Can a settlement agreement resolve a disciplinary situation?

settlement agreement disciplinary

Q: We’ve got a disciplinary situation with one of our employees. Can we use a settlement agreement to resolve it and if so, how can we best go about it?

Jayne Harrison, Director at Cleggs Solicitors answers…

Jayne Harrison, Director at Cleggs Solicitors.

You might want to enter into a settlement agreement with an employee rather than go through disciplinary proceedings to avoid the risk of subsequent litigation and in some cases negative publicity. For some employers it is often seen as commercially beneficial to start confidential exit negotiations with a view to reaching a settlement with an employee. However there are a number of matters that you will need to consider before embarking on this action:

What can you say?

The without prejudice principle will generally prevent statements that are made in a genuine attempt to settle an existing dispute from being put before an Employment Tribunal as evidence. However, this can be problematic because raising the prospect of settlement agreement might take place before any dispute has arisen. This is why the timing of any offer has to be considered as set out below.

How can you say it?

Caution needs to be exercised about what an employer says when it starts a conversation with an employee about a settlement agreement because the employee may treat the approach as a breach of contract. If an employer suggests the employee is likely to be dismissed if they do not leave under a settlement agreement, this may amount to a constructive unfair dismissal as it could be a breach of the implied term of trust and confidence.

Moreover, an employee may also argue that the employer’s attempt to get rid of them amounts to an act of discrimination.
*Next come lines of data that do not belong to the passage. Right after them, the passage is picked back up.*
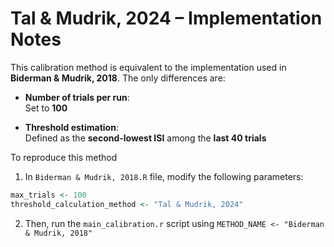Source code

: # Tal & Mudrik, 2024 – Implementation Notes

This calibration method is equivalent to the implementation used in **Biderman & Mudrik, 2018**. The only differences are:
- **Number of trials per run**:  
  Set to **100**

- **Threshold estimation**:  
  Defined as the **second-lowest ISI** among the **last 40 trials**

To reproduce this method
1. In `Biderman & Mudrik, 2018.R` file, modify the following parameters:
```r
max_trials <- 100
threshold_calculation_method <- "Tal & Mudrik, 2024"
```
2. Then, run the `main_calibration.r` script using `METHOD_NAME <- "Biderman & Mudrik, 2018"` 
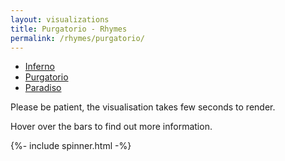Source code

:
 ```yaml
---
layout: visualizations
title: Purgatorio - Rhymes
permalink: /rhymes/purgatorio/
---
```


<ul class="submenu">
  <li><a href="../inferno/">Inferno</a></li>
  <li><a href="#" class="active">Purgatorio</a></li>
  <li><a href="../paradiso/">Paradiso</a></li>
</ul>

<p>Please be patient, the visualisation takes few seconds to render.</p>

<p>Hover over the bars to find out more information.</p>

{%- include spinner.html -%}

<div class="collapsible">
  <svg width="1080" height="47300" id="stacked_pur"></svg>
</div>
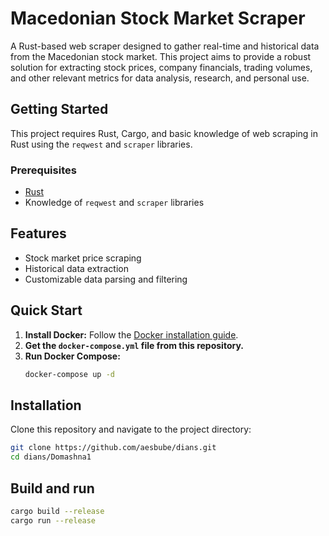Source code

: # Macedonian Stock Market Scraper

A Rust-based web scraper designed to gather real-time and historical data from the Macedonian stock market. This project aims to provide a robust solution for extracting stock prices, company financials, trading volumes, and other relevant metrics for data analysis, research, and personal use.

## Getting Started
This project requires Rust, Cargo, and basic knowledge of web scraping in Rust using the `reqwest` and `scraper` libraries.

### Prerequisites
- [Rust](https://www.rust-lang.org/tools/install)
- Knowledge of `reqwest` and `scraper` libraries

## Features
- Stock market price scraping
- Historical data extraction
- Customizable data parsing and filtering

## Quick Start
1. **Install Docker:** Follow the [Docker installation guide](https://docs.docker.com/get-docker/).
2. **Get the `docker-compose.yml` file from this repository.**
3. **Run Docker Compose:**
    ```sh
    docker-compose up -d
    ```


## Installation
Clone this repository and navigate to the project directory:
```bash
git clone https://github.com/aesbube/dians.git
cd dians/Domashna1
```
## Build and run
```bash
cargo build --release
cargo run --release
```
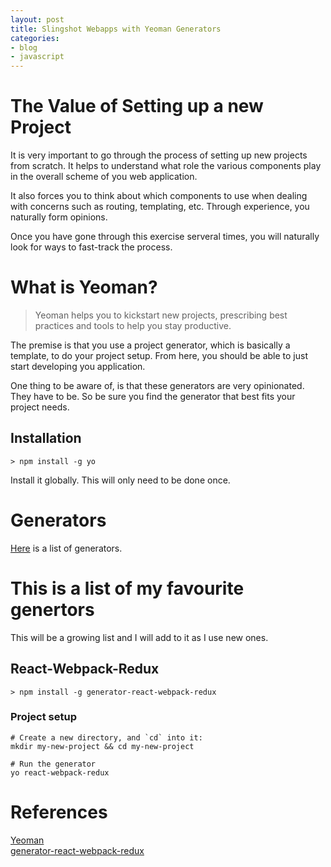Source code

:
```yaml
---
layout: post
title: Slingshot Webapps with Yeoman Generators
categories:
- blog
- javascript
---
```


# The Value of Setting up a new Project  
It is very important to go through the process of setting up new projects from scratch. It helps to understand what role the various components play in the overall scheme of you web application.  

It also forces you to think about which components to use when dealing with concerns such as routing, templating, etc. Through experience, you naturally form opinions.  

Once you have gone through this exercise serveral times, you will naturally look for ways to fast-track the process.

# What is Yeoman?  
> Yeoman helps you to kickstart new projects, prescribing best practices and tools to help you stay productive.  

The premise is that you use a project generator, which is basically a template, to do your project setup. From here, you should be able to just start developing you application.

One thing to be aware of, is that these generators are very opinionated. They have to be. So be sure you find the generator that best fits your project needs.  

## Installation

``` shell
> npm install -g yo
```

Install it globally. This will only need to be done once.  

# Generators

[Here](http://yeoman.io/generators/) is a list of generators.  

# This is a list of my favourite genertors  
This will be a growing list and I will add to it as I use new ones.

## React-Webpack-Redux

``` shell
> npm install -g generator-react-webpack-redux
```

### Project setup  

``` shell
# Create a new directory, and `cd` into it:
mkdir my-new-project && cd my-new-project

# Run the generator
yo react-webpack-redux

```

# References  
[Yeoman](http://yeoman.io/)  
[generator-react-webpack-redux](https://github.com/stylesuxx/generator-react-webpack-redux)  

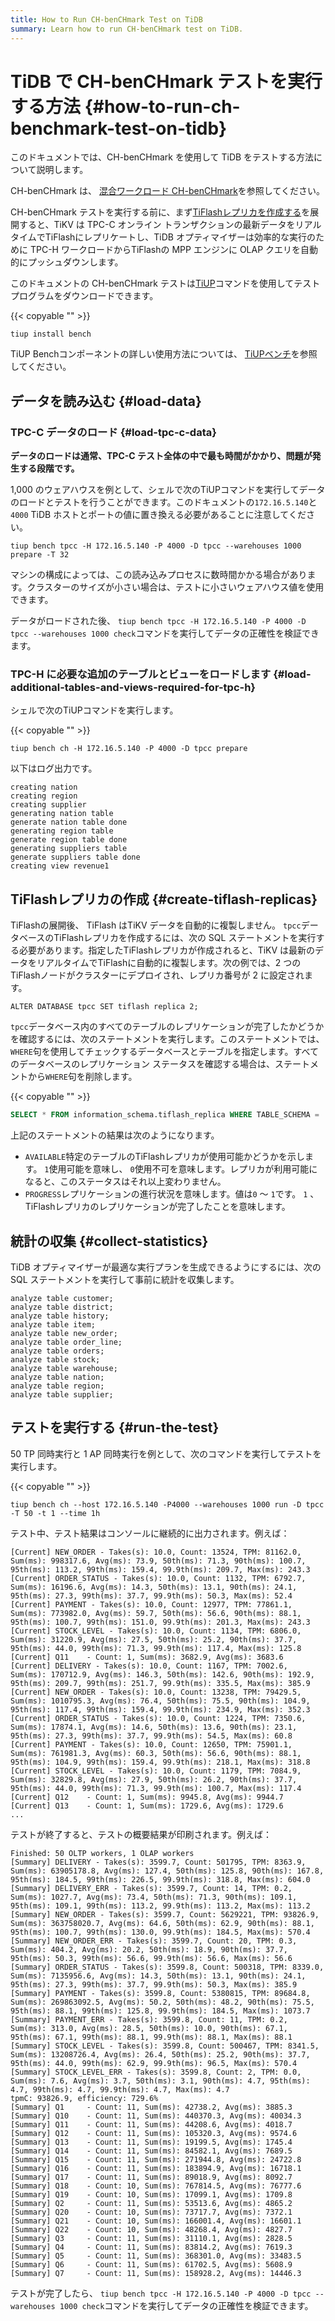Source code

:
 ```yaml
---
title: How to Run CH-benCHmark Test on TiDB
summary: Learn how to run CH-benCHmark test on TiDB.
---
```


# TiDB で CH-benCHmark テストを実行する方法 {#how-to-run-ch-benchmark-test-on-tidb}

このドキュメントでは、CH-benCHmark を使用して TiDB をテストする方法について説明します。

CH-benCHmark は、 [混合ワークロード CH-benCHmark](https://research.tableau.com/sites/default/files/a8-cole.pdf)を参照してください。

CH-benCHmark テストを実行する前に、まず[TiFlashレプリカを作成する](#create-tiflash-replicas)を展開すると、TiKV は TPC-C オンライン トランザクションの最新データをリアルタイムでTiFlashにレプリケートし、TiDB オプティマイザーは効率的な実行のために TPC-H ワークロードからTiFlashの MPP エンジンに OLAP クエリを自動的にプッシュダウンします。

このドキュメントの CH-benCHmark テストは[TiUP](/tiup/tiup-overview.md)コマンドを使用してテスト プログラムをダウンロードできます。

{{< copyable "" >}}

```shell
tiup install bench
```

TiUP Benchコンポーネントの詳しい使用方法については、 [TiUPベンチ](/tiup/tiup-bench.md)を参照してください。

## データを読み込む {#load-data}

### TPC-C データのロード {#load-tpc-c-data}

**データのロードは通常、TPC-C テスト全体の中で最も時間がかかり、問題が発生する段階です。**

1,000 のウェアハウスを例として、シェルで次のTiUPコマンドを実行してデータのロードとテストを行うことができます。このドキュメントの`172.16.5.140`と`4000` TiDB ホストとポートの値に置き換える必要があることに注意してください。

```shell
tiup bench tpcc -H 172.16.5.140 -P 4000 -D tpcc --warehouses 1000 prepare -T 32
```

マシンの構成によっては、この読み込みプロセスに数時間かかる場合があります。クラスターのサイズが小さい場合は、テストに小さいウェアハウス値を使用できます。

データがロードされた後、 `tiup bench tpcc -H 172.16.5.140 -P 4000 -D tpcc --warehouses 1000 check`コマンドを実行してデータの正確性を検証できます。

### TPC-H に必要な追加のテーブルとビューをロードします {#load-additional-tables-and-views-required-for-tpc-h}

シェルで次のTiUPコマンドを実行します。

{{< copyable "" >}}

```shell
tiup bench ch -H 172.16.5.140 -P 4000 -D tpcc prepare
```

以下はログ出力です。

```
creating nation
creating region
creating supplier
generating nation table
generate nation table done
generating region table
generate region table done
generating suppliers table
generate suppliers table done
creating view revenue1
```

## TiFlashレプリカの作成 {#create-tiflash-replicas}

TiFlashの展開後、 TiFlash はTiKV データを自動的に複製しません。 `tpcc`データベースのTiFlashレプリカを作成するには、次の SQL ステートメントを実行する必要があります。指定したTiFlashレプリカが作成されると、TiKV は最新のデータをリアルタイムでTiFlashに自動的に複製します。次の例では、2 つのTiFlashノードがクラスターにデプロイされ、レプリカ番号が 2 に設定されます。

```
ALTER DATABASE tpcc SET tiflash replica 2;
```

`tpcc`データベース内のすべてのテーブルのレプリケーションが完了したかどうかを確認するには、次のステートメントを実行します。このステートメントでは、 `WHERE`句を使用してチェックするデータベースとテーブルを指定します。すべてのデータベースのレプリケーション ステータスを確認する場合は、ステートメントから`WHERE`句を削除します。

{{< copyable "" >}}

```sql
SELECT * FROM information_schema.tiflash_replica WHERE TABLE_SCHEMA = 'tpcc';
```

上記のステートメントの結果は次のようになります。

-   `AVAILABLE`特定のテーブルのTiFlashレプリカが使用可能かどうかを示します。 `1`使用可能を意味し、 `0`使用不可を意味します。レプリカが利用可能になると、このステータスはそれ以上変わりません。
-   `PROGRESS`レプリケーションの進行状況を意味します。値は`0` ～ `1`です。 `1` 、 TiFlashレプリカのレプリケーションが完了したことを意味します。

## 統計の収集 {#collect-statistics}

TiDB オプティマイザーが最適な実行プランを生成できるようにするには、次の SQL ステートメントを実行して事前に統計を収集します。

```
analyze table customer;
analyze table district;
analyze table history;
analyze table item;
analyze table new_order;
analyze table order_line;
analyze table orders;
analyze table stock;
analyze table warehouse;
analyze table nation;
analyze table region;
analyze table supplier;
```

## テストを実行する {#run-the-test}

50 TP 同時実行と 1 AP 同時実行を例として、次のコマンドを実行してテストを実行します。

{{< copyable "" >}}

```shell
tiup bench ch --host 172.16.5.140 -P4000 --warehouses 1000 run -D tpcc -T 50 -t 1 --time 1h
```

テスト中、テスト結果はコンソールに継続的に出力されます。例えば：

```text
[Current] NEW_ORDER - Takes(s): 10.0, Count: 13524, TPM: 81162.0, Sum(ms): 998317.6, Avg(ms): 73.9, 50th(ms): 71.3, 90th(ms): 100.7, 95th(ms): 113.2, 99th(ms): 159.4, 99.9th(ms): 209.7, Max(ms): 243.3
[Current] ORDER_STATUS - Takes(s): 10.0, Count: 1132, TPM: 6792.7, Sum(ms): 16196.6, Avg(ms): 14.3, 50th(ms): 13.1, 90th(ms): 24.1, 95th(ms): 27.3, 99th(ms): 37.7, 99.9th(ms): 50.3, Max(ms): 52.4
[Current] PAYMENT - Takes(s): 10.0, Count: 12977, TPM: 77861.1, Sum(ms): 773982.0, Avg(ms): 59.7, 50th(ms): 56.6, 90th(ms): 88.1, 95th(ms): 100.7, 99th(ms): 151.0, 99.9th(ms): 201.3, Max(ms): 243.3
[Current] STOCK_LEVEL - Takes(s): 10.0, Count: 1134, TPM: 6806.0, Sum(ms): 31220.9, Avg(ms): 27.5, 50th(ms): 25.2, 90th(ms): 37.7, 95th(ms): 44.0, 99th(ms): 71.3, 99.9th(ms): 117.4, Max(ms): 125.8
[Current] Q11    - Count: 1, Sum(ms): 3682.9, Avg(ms): 3683.6
[Current] DELIVERY - Takes(s): 10.0, Count: 1167, TPM: 7002.6, Sum(ms): 170712.9, Avg(ms): 146.3, 50th(ms): 142.6, 90th(ms): 192.9, 95th(ms): 209.7, 99th(ms): 251.7, 99.9th(ms): 335.5, Max(ms): 385.9
[Current] NEW_ORDER - Takes(s): 10.0, Count: 13238, TPM: 79429.5, Sum(ms): 1010795.3, Avg(ms): 76.4, 50th(ms): 75.5, 90th(ms): 104.9, 95th(ms): 117.4, 99th(ms): 159.4, 99.9th(ms): 234.9, Max(ms): 352.3
[Current] ORDER_STATUS - Takes(s): 10.0, Count: 1224, TPM: 7350.6, Sum(ms): 17874.1, Avg(ms): 14.6, 50th(ms): 13.6, 90th(ms): 23.1, 95th(ms): 27.3, 99th(ms): 37.7, 99.9th(ms): 54.5, Max(ms): 60.8
[Current] PAYMENT - Takes(s): 10.0, Count: 12650, TPM: 75901.1, Sum(ms): 761981.3, Avg(ms): 60.3, 50th(ms): 56.6, 90th(ms): 88.1, 95th(ms): 104.9, 99th(ms): 159.4, 99.9th(ms): 218.1, Max(ms): 318.8
[Current] STOCK_LEVEL - Takes(s): 10.0, Count: 1179, TPM: 7084.9, Sum(ms): 32829.8, Avg(ms): 27.9, 50th(ms): 26.2, 90th(ms): 37.7, 95th(ms): 44.0, 99th(ms): 71.3, 99.9th(ms): 100.7, Max(ms): 117.4
[Current] Q12    - Count: 1, Sum(ms): 9945.8, Avg(ms): 9944.7
[Current] Q13    - Count: 1, Sum(ms): 1729.6, Avg(ms): 1729.6
...
```

テストが終了すると、テストの概要結果が印刷されます。例えば：

```text
Finished: 50 OLTP workers, 1 OLAP workers
[Summary] DELIVERY - Takes(s): 3599.7, Count: 501795, TPM: 8363.9, Sum(ms): 63905178.8, Avg(ms): 127.4, 50th(ms): 125.8, 90th(ms): 167.8, 95th(ms): 184.5, 99th(ms): 226.5, 99.9th(ms): 318.8, Max(ms): 604.0
[Summary] DELIVERY_ERR - Takes(s): 3599.7, Count: 14, TPM: 0.2, Sum(ms): 1027.7, Avg(ms): 73.4, 50th(ms): 71.3, 90th(ms): 109.1, 95th(ms): 109.1, 99th(ms): 113.2, 99.9th(ms): 113.2, Max(ms): 113.2
[Summary] NEW_ORDER - Takes(s): 3599.7, Count: 5629221, TPM: 93826.9, Sum(ms): 363758020.7, Avg(ms): 64.6, 50th(ms): 62.9, 90th(ms): 88.1, 95th(ms): 100.7, 99th(ms): 130.0, 99.9th(ms): 184.5, Max(ms): 570.4
[Summary] NEW_ORDER_ERR - Takes(s): 3599.7, Count: 20, TPM: 0.3, Sum(ms): 404.2, Avg(ms): 20.2, 50th(ms): 18.9, 90th(ms): 37.7, 95th(ms): 50.3, 99th(ms): 56.6, 99.9th(ms): 56.6, Max(ms): 56.6
[Summary] ORDER_STATUS - Takes(s): 3599.8, Count: 500318, TPM: 8339.0, Sum(ms): 7135956.6, Avg(ms): 14.3, 50th(ms): 13.1, 90th(ms): 24.1, 95th(ms): 27.3, 99th(ms): 37.7, 99.9th(ms): 50.3, Max(ms): 385.9
[Summary] PAYMENT - Takes(s): 3599.8, Count: 5380815, TPM: 89684.8, Sum(ms): 269863092.5, Avg(ms): 50.2, 50th(ms): 48.2, 90th(ms): 75.5, 95th(ms): 88.1, 99th(ms): 125.8, 99.9th(ms): 184.5, Max(ms): 1073.7
[Summary] PAYMENT_ERR - Takes(s): 3599.8, Count: 11, TPM: 0.2, Sum(ms): 313.0, Avg(ms): 28.5, 50th(ms): 10.0, 90th(ms): 67.1, 95th(ms): 67.1, 99th(ms): 88.1, 99.9th(ms): 88.1, Max(ms): 88.1
[Summary] STOCK_LEVEL - Takes(s): 3599.8, Count: 500467, TPM: 8341.5, Sum(ms): 13208726.4, Avg(ms): 26.4, 50th(ms): 25.2, 90th(ms): 37.7, 95th(ms): 44.0, 99th(ms): 62.9, 99.9th(ms): 96.5, Max(ms): 570.4
[Summary] STOCK_LEVEL_ERR - Takes(s): 3599.8, Count: 2, TPM: 0.0, Sum(ms): 7.6, Avg(ms): 3.7, 50th(ms): 3.1, 90th(ms): 4.7, 95th(ms): 4.7, 99th(ms): 4.7, 99.9th(ms): 4.7, Max(ms): 4.7
tpmC: 93826.9, efficiency: 729.6%
[Summary] Q1     - Count: 11, Sum(ms): 42738.2, Avg(ms): 3885.3
[Summary] Q10    - Count: 11, Sum(ms): 440370.3, Avg(ms): 40034.3
[Summary] Q11    - Count: 11, Sum(ms): 44208.6, Avg(ms): 4018.7
[Summary] Q12    - Count: 11, Sum(ms): 105320.3, Avg(ms): 9574.6
[Summary] Q13    - Count: 11, Sum(ms): 19199.5, Avg(ms): 1745.4
[Summary] Q14    - Count: 11, Sum(ms): 84582.1, Avg(ms): 7689.5
[Summary] Q15    - Count: 11, Sum(ms): 271944.8, Avg(ms): 24722.8
[Summary] Q16    - Count: 11, Sum(ms): 183894.9, Avg(ms): 16718.1
[Summary] Q17    - Count: 11, Sum(ms): 89018.9, Avg(ms): 8092.7
[Summary] Q18    - Count: 10, Sum(ms): 767814.5, Avg(ms): 76777.6
[Summary] Q19    - Count: 10, Sum(ms): 17099.1, Avg(ms): 1709.8
[Summary] Q2     - Count: 11, Sum(ms): 53513.6, Avg(ms): 4865.2
[Summary] Q20    - Count: 10, Sum(ms): 73717.7, Avg(ms): 7372.1
[Summary] Q21    - Count: 10, Sum(ms): 166001.4, Avg(ms): 16601.1
[Summary] Q22    - Count: 10, Sum(ms): 48268.4, Avg(ms): 4827.7
[Summary] Q3     - Count: 11, Sum(ms): 31110.1, Avg(ms): 2828.5
[Summary] Q4     - Count: 11, Sum(ms): 83814.2, Avg(ms): 7619.3
[Summary] Q5     - Count: 11, Sum(ms): 368301.0, Avg(ms): 33483.5
[Summary] Q6     - Count: 11, Sum(ms): 61702.5, Avg(ms): 5608.9
[Summary] Q7     - Count: 11, Sum(ms): 158928.2, Avg(ms): 14446.3
```

テストが完了したら、 `tiup bench tpcc -H 172.16.5.140 -P 4000 -D tpcc --warehouses 1000 check`コマンドを実行してデータの正確性を検証できます。
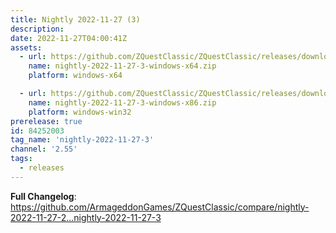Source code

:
 ```yaml
---
title: Nightly 2022-11-27 (3)
description: 
date: 2022-11-27T04:00:41Z
assets: 
  - url: https://github.com/ZQuestClassic/ZQuestClassic/releases/download/nightly-2022-11-27-3/nightly-2022-11-27-3-windows-x64.zip
    name: nightly-2022-11-27-3-windows-x64.zip
    platform: windows-x64

  - url: https://github.com/ZQuestClassic/ZQuestClassic/releases/download/nightly-2022-11-27-3/nightly-2022-11-27-3-windows-x86.zip
    name: nightly-2022-11-27-3-windows-x86.zip
    platform: windows-win32
prerelease: true
id: 84252003
tag_name: 'nightly-2022-11-27-3'
channel: '2.55'
tags:
  - releases
---
```


**Full Changelog**: https://github.com/ArmageddonGames/ZQuestClassic/compare/nightly-2022-11-27-2...nightly-2022-11-27-3
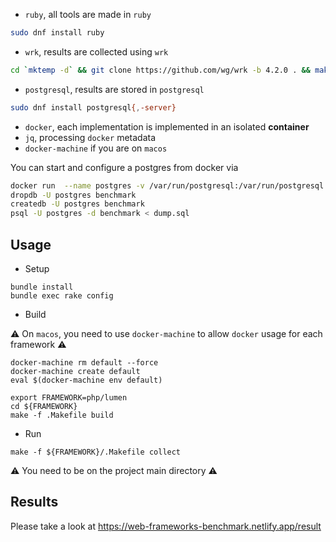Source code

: - `ruby`, all tools are made in `ruby`

```sh
sudo dnf install ruby
```

- `wrk`, results are collected using `wrk`

```sh
cd `mktemp -d` && git clone https://github.com/wg/wrk -b 4.2.0 . && make && sudo mv wrk /usr/bin/
```

- `postgresql`, results are stored in `postgresql`

```sh
sudo dnf install postgresql{,-server}
```

- `docker`, each implementation is implemented in an isolated **container**
- `jq`, processing `docker` metadata
- `docker-machine` if you are on `macos`

You can start and configure a postgres from docker via

```sh
docker run  --name postgres -v /var/run/postgresql:/var/run/postgresql -e POSTGRES_PASSWORD=postgres -e POSTGRES_HOST_AUTH_METHOD=trust -d -p 5432:5432 postgres
dropdb -U postgres benchmark
createdb -U postgres benchmark
psql -U postgres -d benchmark < dump.sql
```

## Usage

- Setup

```
bundle install
bundle exec rake config
```

- Build

:warning: On `macos`, you need to use `docker-machine` to allow `docker` usage
for each framework :warning:

```
docker-machine rm default --force
docker-machine create default
eval $(docker-machine env default)
```

```
export FRAMEWORK=php/lumen
cd ${FRAMEWORK}
make -f .Makefile build
```

- Run

```
make -f ${FRAMEWORK}/.Makefile collect
```

:warning: You need to be on the project main directory :warning:

## Results

Please take a look at https://web-frameworks-benchmark.netlify.app/result

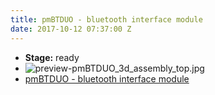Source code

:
 ```yaml
---
title: pmBTDUO - bluetooth interface module
date: 2017-10-12 07:37:00 Z
---
```


* **Stage:** ready
* ![preview-pmBTDUO_3d_assembly_top.jpg](/uploads/pmBTDUO/preview-pmBTDUO_3d_assembly_top.jpg)
* [pmBTDUO - bluetooth interface module](/originals/pmbtduo/)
Alternatively, if the settlement offer is rejected and the employer then goes on to discipline the employee and dismiss them, the employee may wish to refer to the initial discussions as evidence that the employer had already made up its mind to dismiss, that the procedure was a sham, and the dismissal consequently unfair.

Timing of the offer

It is better to have a disciplinary procedure running side by side an offer of settlement. This allows an employer to explain to an employee what the disciplinary issue is and the potential consequences this could result in. Enough information about the disciplinary procedure should be provide to an employee because this may impact on the willingness of the employee to accept the offer.

Further, a lack of information could also support that there is a discriminatory reason for the settlement agreement being offered. However an employer also needs to be cautious about providing too much information about the disciplinary proceedings such as to suggest that the outcome of the hearing has been predetermined or galvanise the employee into defending the allegations rather than considering the offer put forward. Due to how difficult it is to balance what level of detail is given it might be better to ensure the manager or HR person dealing with this matter is given a script or bullet points to ensure that the right level of information is given.

Is there any other way?

In July 2013, the Government introduced a new statutory framework to operate alongside the without prejudice principle.  This is referred to as “Pre-termination negotiations”.

The aim of the legislation was to make it easier for employers to initiate settlement conversations with employees with less risk of those conversations being admissible in subsequent tribunal proceedings.

However, the statutory framework has significant limitations. While there is no limitation on the claims to which the without prejudice principle may apply, the statutory inadmissibility rule for pre-termination negotiations only applies in relation to ordinary unfair dismissal proceedings. It specifically excludes cases in which the employee is alleging that the dismissal was for one of the automatically unfair reasons such as for asserting a statutory right or whistleblowing.

So this means that the fact and content of such offer or discussions may be referred to in automatically unfair dismissal cases as well as all other types of case such as discrimination or constructive unfair dismissal (unless they are covered by the “without prejudice” rule).

Further, if anything said or done is improper or connected with improper behaviour, evidence of pre-termination negotiations will be inadmissible only to the extent that the Tribunal considers just. Improper behaviour would cover all forms of harassment, bullying and intimidation, including through the use of offensive words or aggressive behaviour, physical assault or the threat of physical assault and other criminal behaviour or putting undue pressure on employee for example.

Is there any guidance?

Acas has produced a Code of Practice on Settlement Agreements and guidance to promote good practice in proposing and negotiating settlements. For example the guidance suggest that an employee should, as a general rule, be allowed ten calendar days to consider the proposed settlement agreement. But remember that a failure to observe the Acas Code on Settlement Agreements does not of itself render the employer liable to any proceedings.

However, if employment tribunal proceedings are brought, the Code is admissible in evidence, and “any provision of the Code which appears to the tribunal … to be relevant to any question arising in the proceedings shall be taken into account in determining that question.”